January 14, 2019
Well, today I am going to provide a quick list of tips that hopefully you will find helpful in your family while settling into this new and very special time of your lives. There are many many more I’m sure you’ll work out along the way as well, but this is some starters to help…
1. Ensure you are well prepared well ahead of time.
Have all requirements lists printed off and tick off when you have what you need. If you aren’t sure of anything, ask friends or family, or contact the school/centre ahead of time to check. Don’t leave it to the last weekend before you start because seasoned parents know to get out and buy all requirements weeks if not months before and often supermarkets and Newsagents sell out in some products. Avoid the stress and shop early (or some companies allow you to submit your list online and they'll put it together for you and deliver to your door!). Likewise, if you are starting Daycare or Kindy, you may need to sew or buy a Kindy Sheet Set (usually sheet attached to fitted undershoot and a little pillow inside a drawstring bag for nap time) so get organised for this early, or ask someone to help you out early. Other items depending on the venue, may be an art smock, library bag, chair cover. Get these things all organised well in advance to avoid stress last minute.

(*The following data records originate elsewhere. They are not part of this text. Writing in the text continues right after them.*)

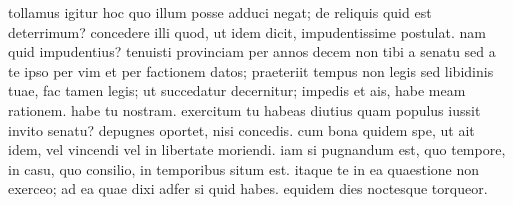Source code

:  tollamus igitur hoc quo illum posse adduci negat; de reliquis quid est deterrimum? concedere illi quod, ut idem dicit, impudentissime postulat. nam quid impudentius? tenuisti provinciam per annos decem non tibi a senatu sed a te ipso per vim et per factionem datos; praeteriit tempus non legis sed libidinis tuae, fac tamen legis; ut succedatur decernitur; impedis et ais, habe meam rationem. habe tu nostram. exercitum tu habeas diutius quam populus iussit invito senatu? depugnes oportet, nisi concedis. cum bona quidem spe, ut ait idem, vel vincendi vel in libertate moriendi. iam si pugnandum est, quo tempore, in casu, quo consilio, in temporibus situm est. itaque te in ea quaestione non exerceo; ad ea quae dixi adfer si quid habes. equidem dies noctesque torqueor.
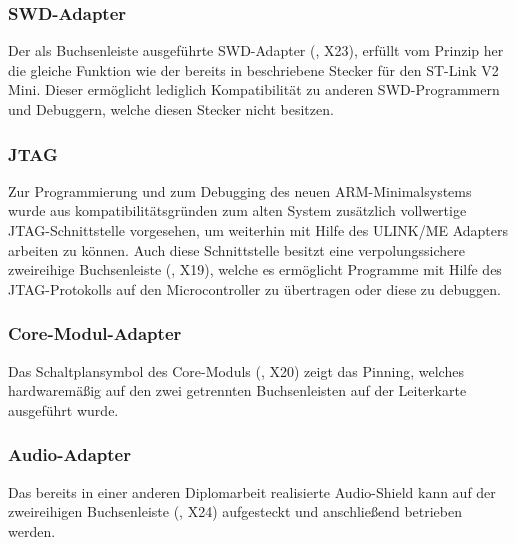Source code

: 
\subsubsection{SWD-Adapter}
Der als Buchsenleiste ausgeführte SWD-Adapter (, X23), erfüllt vom Prinzip her die gleiche Funktion wie der bereits in  beschriebene Stecker für den ST-Link V2 Mini. Dieser ermöglicht lediglich Kompatibilität zu anderen SWD-Programmern und Debuggern, welche diesen Stecker nicht besitzen.


\subsubsection{JTAG}
Zur Programmierung und zum \gls{Debugging} des neuen \gls{ARM}-\gls{Minimalsystem}s wurde aus kompatibilitätsgründen zum alten System zusätzlich vollwertige JTAG-Schnittstelle vorgesehen, um weiterhin mit Hilfe des ULINK/ME Adapters arbeiten zu können. Auch diese Schnittstelle besitzt eine verpolungssichere zweireihige Buchsenleiste (, X19), welche es ermöglicht Programme mit Hilfe des JTAG-Protokolls auf den Microcontroller zu übertragen oder diese zu debuggen.


\subsubsection{Core-Modul-Adapter}
Das Schaltplansymbol des \gls{Core-Modul}s (, X20) zeigt das Pinning, welches hardwaremäßig auf den zwei getrennten Buchsenleisten auf der Leiterkarte ausgeführt wurde.


\subsubsection{Audio-Adapter}
Das bereits in einer anderen Diplomarbeit realisierte Audio-Shield kann auf der zweireihigen Buchsenleiste (, X24) aufgesteckt und anschließend betrieben werden.

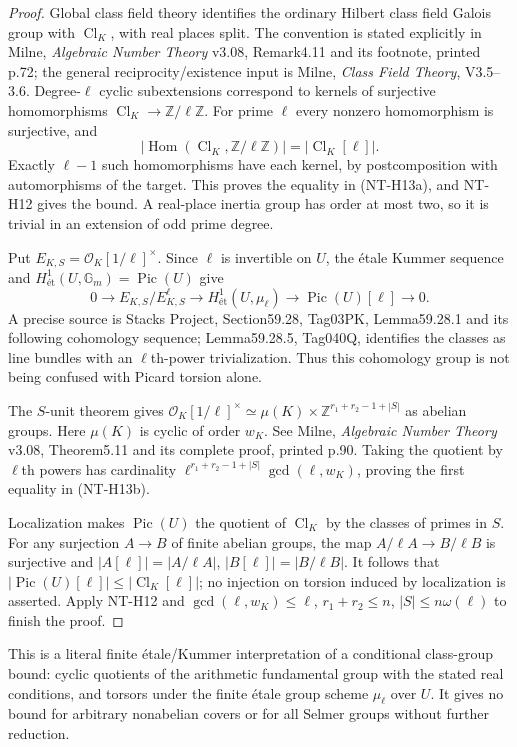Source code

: \documentclass[11pt,a4paper]{article}
\begin{document}
\begin{proof}
Global class field theory identifies the ordinary Hilbert class field
Galois group with $\operatorname{Cl}_K$, with real places split.
The convention is stated explicitly in Milne, \emph{Algebraic Number
Theory} v3.08, Remark4.11 and its footnote, printed p.72; the general
reciprocity/existence input is Milne, \emph{Class Field Theory}, V3.5--3.6.
Degree-$\ell$ cyclic subextensions correspond to kernels of surjective
homomorphisms $\operatorname{Cl}_K\to\mathbb Z/\ell\mathbb Z$.
For prime $\ell$ every nonzero homomorphism is surjective, and
\[
 |\operatorname{Hom}(\operatorname{Cl}_K,\mathbb Z/\ell\mathbb Z)|
      =|\operatorname{Cl}_K[\ell]|.
\]
Exactly $\ell-1$ such homomorphisms have each kernel, by postcomposition
with automorphisms of the target. This proves the equality in
(NT-H13a), and NT-H12 gives the bound. A real-place inertia group has
order at most two, so it is trivial in an extension of odd prime degree.

Put $E_{K,S}=\mathcal O_K[1/\ell]^\times$. Since $\ell$ is invertible
on $U$, the étale Kummer sequence and
$H^1_{\text{ét}}(U,\mathbb G_m)=\operatorname{Pic}(U)$ give
\[
 0\longrightarrow
 E_{K,S}/E_{K,S}^{\ell}
 \longrightarrow H^1_{\text{ét}}(U,\mu_\ell)
 \longrightarrow\operatorname{Pic}(U)[\ell]
 \longrightarrow0.                                    \tag{NT-H13c}
\]
A precise source is Stacks Project, Section59.28, Tag03PK,
Lemma59.28.1 and its following cohomology sequence; Lemma59.28.5,
Tag040Q, identifies the classes as line bundles with an $\ell$th-power
trivialization. Thus this cohomology group is not being confused with
Picard torsion alone.

The $S$-unit theorem gives
$\mathcal O_K[1/\ell]^\times\simeq\mu(K)\times
\mathbb Z^{r_1+r_2-1+|S|}$ as abelian groups. Here $\mu(K)$ is cyclic
of order $w_K$. See Milne, \emph{Algebraic Number Theory} v3.08,
Theorem5.11 and its complete proof, printed p.90. Taking the quotient
by $\ell$th powers has cardinality
$\ell^{r_1+r_2-1+|S|}\gcd(\ell,w_K)$, proving the first equality in
(NT-H13b).

Localization makes $\operatorname{Pic}(U)$ the quotient of
$\operatorname{Cl}_K$ by the classes of primes in $S$. For any
surjection $A\to B$ of finite abelian groups, the map
$A/\ell A\to B/\ell B$ is surjective and
$|A[\ell]|=|A/\ell A|$, $|B[\ell]|=|B/\ell B|$.
It follows that $|\operatorname{Pic}(U)[\ell]|
\le|\operatorname{Cl}_K[\ell]|$; no injection on torsion induced by
localization is asserted. Apply NT-H12 and
$\gcd(\ell,w_K)\le\ell$, $r_1+r_2\le n$,
$|S|\le n\omega(\ell)$ to finish the proof.
\end{proof}
This is a literal finite étale/Kummer interpretation of a conditional
class-group bound: cyclic quotients of the arithmetic fundamental
group with the stated real conditions, and torsors under the finite
étale group scheme $\mu_\ell$ over $U$. It gives no bound for arbitrary
nonabelian covers or for all Selmer groups without further reduction.
\end{document}
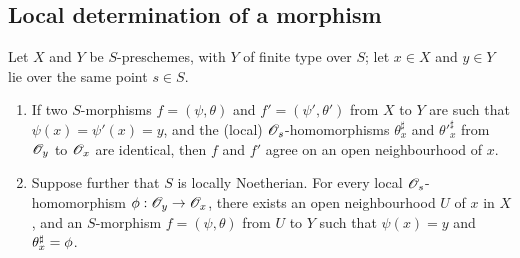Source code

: \subsection{Local determination of a morphism}

\begin{prop}[6.5.1]
\label{1.6.5.1}
Let $X$ and $Y$ be $S$-preschemes, with $Y$ of finite type over $S$;
let $x\in X$ and $y\in Y$ lie over the same point $s\in S$.
\begin{enumerate}[label=\emph{(\roman*)}]
    \item If two $S$-morphisms $f=(\psi,\theta)$ and $f'=(\psi',\theta')$ from $X$ to $Y$ are such that $\psi(x)=\psi'(x)=y$, and the (local) $\mathscr{O}_s$-homomorphisms $\theta_x^\sharp$ and ${\theta'}_x^\sharp$ from $\mathscr{O}_y$ to $\mathscr{O}_x$ are identical, then $f$ and $f'$ agree on an open neighbourhood of $x$.
    \item Suppose further that $S$ is locally Noetherian.
        For every local $\mathscr{O}_s$-homomorphism $\vphi:\OO_y\to\OO_x$, there exists an open neighbourhood $U$ of $x$ in $X$, and an $S$-morphism $f=(\psi,\theta)$ from $U$ to $Y$ such that $\psi(x)=y$ and $\theta_x^\sharp=\phi$.
\end{enumerate}
\end{prop}


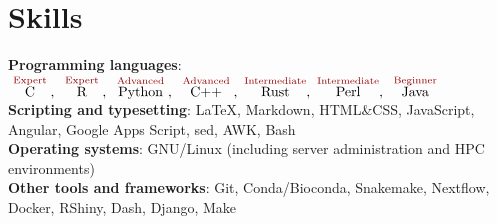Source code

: \documentclass[letterpaper,10.5pt]{article}
\begin{document}

\section{Skills}

\textbf{Programming languages}:
$\overset{\textcolor{isored}{\text{   Expert   }}}{\text{C}},\ \overset{\textcolor{isored}{\text{   Expert   }}}{\text{R}},\
\overset{\textcolor{isored}{\text{  Advanced  }}}{\text{Python}},\ \overset{\textcolor{isored}{\text{  Advanced  }}}{\text{C++}},\
\overset{\textcolor{isored}{\text{Intermediate}}}{\text{Rust}},\
\overset{\textcolor{isored}{\text{Intermediate}}}{\text{Perl}},\  
\overset{\textcolor{isored}{\text{  Beginner  }}}{\text{Java}}$ \\
\smallskip
\textbf{Scripting and typesetting}: \LaTeX, Markdown, HTML\&CSS, JavaScript, Angular, Google Apps Script, sed, AWK, Bash \\
\smallskip
\textbf{Operating systems}: GNU/Linux (including server administration and HPC environments) \\
\smallskip
\textbf{Other tools and frameworks}: Git,  Conda/Bioconda, Snakemake, Nextflow, Docker, RShiny, Dash, Django, Make \smallskip


\end{document}
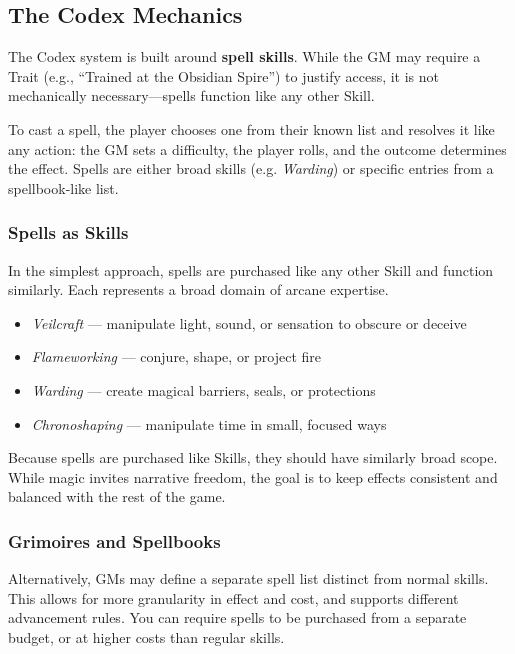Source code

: \subsection{The Codex Mechanics}

The Codex system is built around \textbf{spell skills}. While the GM may require a Trait (e.g., “Trained at the Obsidian Spire”) to justify access, it is not mechanically necessary—spells function like any other Skill.

To cast a spell, the player chooses one from their known list and resolves it like any action: the GM sets a difficulty, the player rolls, and the outcome determines the effect. Spells are either broad skills (e.g. \textit{Warding}) or specific entries from a spellbook-like list.

\subsubsection{Spells as Skills}

In the simplest approach, spells are purchased like any other Skill and function similarly. Each represents a broad domain of arcane expertise.

\begin{WyrdExample}
    \begin{itemize}
        \item \textit{Veilcraft} — manipulate light, sound, or sensation to obscure or deceive  
        \item \textit{Flameworking} — conjure, shape, or project fire  
        \item \textit{Warding} — create magical barriers, seals, or protections  
        \item \textit{Chronoshaping} — manipulate time in small, focused ways  
    \end{itemize}
\end{WyrdExample}

Because spells are purchased like Skills, they should have similarly broad scope. While magic invites narrative freedom, the goal is to keep effects consistent and balanced with the rest of the game.

\subsubsection{Grimoires and Spellbooks}

Alternatively, GMs may define a separate spell list distinct from normal skills. This allows for more granularity in effect and cost, and supports different advancement rules. You can require spells to be purchased from a separate budget, or at higher costs than regular skills.

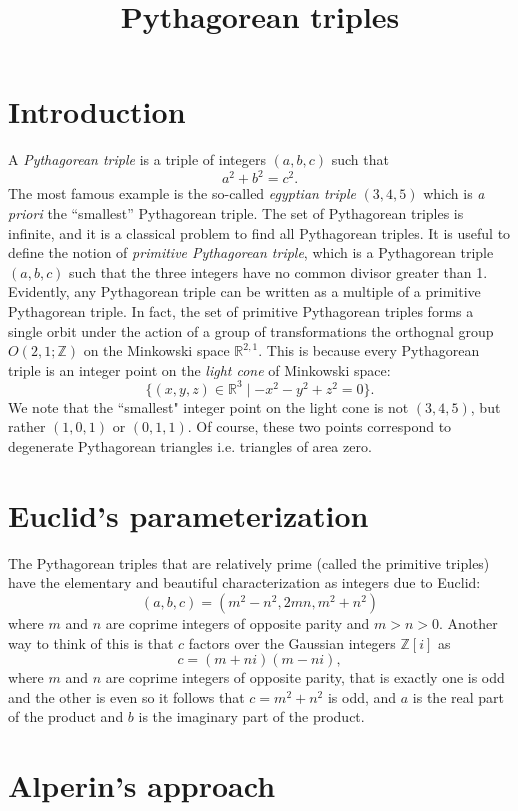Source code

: \documentclass[12pt,a4paper]{amsart}
\title{Pythagorean triples}
\def\ZZ{\mathbb{Z}}
\begin{document}
\maketitle

\section{Introduction}

A \textit{Pythagorean triple} is a triple of integers $(a,b,c)$ such
that $$a^2 + b^2 = c^2.$$
The most famous example is the so-called \textit{egyptian triple}
$(3,4,5)$ which is \textit{a priori} the ``smallest'' Pythagorean triple.	
The set of Pythagorean triples is infinite, and it is a classical problem to find all Pythagorean triples. 
It is useful to define the notion of \textit{primitive Pythagorean
triple}, which is a Pythagorean triple $(a,b,c)$ such that
the three integers have no common divisor greater than 1.
Evidently, any Pythagorean triple can be written as a multiple of a primitive Pythagorean triple.
In fact, the set of primitive Pythagorean triples 
forms a single orbit under the action of a group of transformations the orthognal group $O(2,1;\ZZ)$ on the Minkowski space $\mathbb{R}^{2,1}$.
This is because every Pythagorean triple is an integer point on the
\textit{light cone} of Minkowski space: 
$$ \{ (x,y,z) \in \mathbb{R}^3 \mid -x^2 - y^2 + z^2 = 0 \}.$$
We note that the ``smallest" integer point on the light cone is not
$(3,4,5)$, but rather $(1,0,1)$ or $(0,1,1)$.
Of course, these two points correspond to degenerate Pythagorean triangles i.e. triangles of area zero.

\section{Euclid's parameterization}


The Pythagorean triples that are relatively prime (called the primitive triples) have
the elementary and beautiful characterization as integers
due to Euclid:
$$(a,b,c) = (m^2 - n^2, 2mn, m^2 + n^2)$$
where $m$ and $n$ are coprime integers of opposite parity and $m > n > 0$.
Another way to think of this is
that $c$ factors over the Gaussian integers $\mathbb{Z}[i]$ 
as 
$$c = (m+ni)(m-ni),$$ 
where $m$ and $n$ are coprime integers of opposite parity,
that is exactly one is odd and the other is even
so it follows that $c= m^2 + n^2$ is odd,
and $a$ is the real part of the product and $b$ is the imaginary part of the product.

\section{Alperin's approach}
\end{document}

2. Do a drive by ahead of time.
Get your child used to the route you will take and when. Even drive in and get used to the parking area, one way streets etc.. if they apply. Where will you park or where will they get the bus from? I’d recommend planning to arrive nice and early - especially in the first week or two, as everyone is super keen in those first weeks and carparks are sooo much busier. The last thing you need is to arrive late because you couldn’t get a park on the first day. Oh! And be sure to allow plenty of time before you leave on that first day, to take a couple of photos of your little one all dressed up in their uniform with backpack and shoes on looking super cute! If you won't have much time that day, you could do it the day before, or when they come home that afternoon. They do look much fresher in the morning though! ;)
3. Label EVERYTHING!
It’s a great idea to invest in a Dymo Labeller or similar if you don’t like writing names over and over. Or alternately a good Stanley knife, to help carve pencils and write names on with Nikko Pens. Other popular options include buying bulk lots of sticker labels online (or even some of the supermarkets allow you to pre-order personalised items now). Not all sticker labels are created equal though. Different sizes work better for different items. Also some are made specifically for sticking well to shoes, iron on fabric labels for staying on clothes, heavy duty ones that are ok for lunchboxes going through the dishwasher etc.. You may think your child won’t lose much… but I can guarantee they will even if they are very careful. Bag racks are crazy places, as are playgrounds and there will be plenty of similar items that are easy to accidentally pick up and take home the wrong one. If labelled well, at least they may make their way back to the Lost Property Box or to you.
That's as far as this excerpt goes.